PROBLEM STATEMENT
Unless it is a picture, every line from the start of the entries through the line with "when it comes to ssl and https" must be retyped exactly.

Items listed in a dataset
Content starts
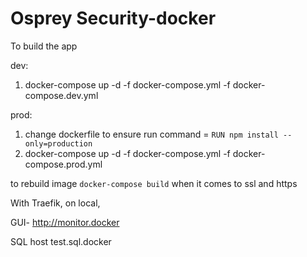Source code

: # Osprey Security-docker

To build the app

dev:

1. docker-compose up -d -f docker-compose.yml -f docker-compose.dev.yml

prod:

1. change dockerfile to ensure run command =
   `RUN npm install --only=production`
2. docker-compose up -d -f docker-compose.yml -f docker-compose.prod.yml

to rebuild image
`docker-compose build`
when it comes to ssl and https

With Traefik, on local,

GUI-
http://monitor.docker

SQL host
test.sql.docker
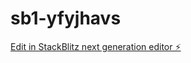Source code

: # sb1-yfyjhavs

[Edit in StackBlitz next generation editor ⚡️](https://stackblitz.com/~/github.com/sammycristian20/sb1-yfyjhavs)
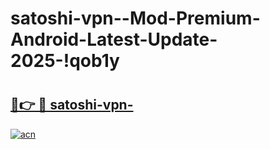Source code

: # satoshi-vpn--Mod-Premium-Android-Latest-Update-2025-!qob1y

# <h2><a href="https://hq91im.esa.edu.pl?title=satoshi-vpn-&ref=qob1y">🔗👉 🔴 satoshi-vpn-</a></h2>

[![acn](https://github.com/user-attachments/assets/0f9c940e-d8b0-45ae-aac7-cd30a18b3e1c)](https://hq91im.esa.edu.pl?title=satoshi-vpn-&ref=qob1y)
Content ends
SOLUTION FOR THIS EXERCISE
Source code

: # Osprey Security-docker

To build the app

dev:

1. docker-compose up -d -f docker-compose.yml -f docker-compose.dev.yml

prod:

1. change dockerfile to ensure run command =
   `RUN npm install --only=production`
2. docker-compose up -d -f docker-compose.yml -f docker-compose.prod.yml

to rebuild image
`docker-compose build`
when it comes to ssl and https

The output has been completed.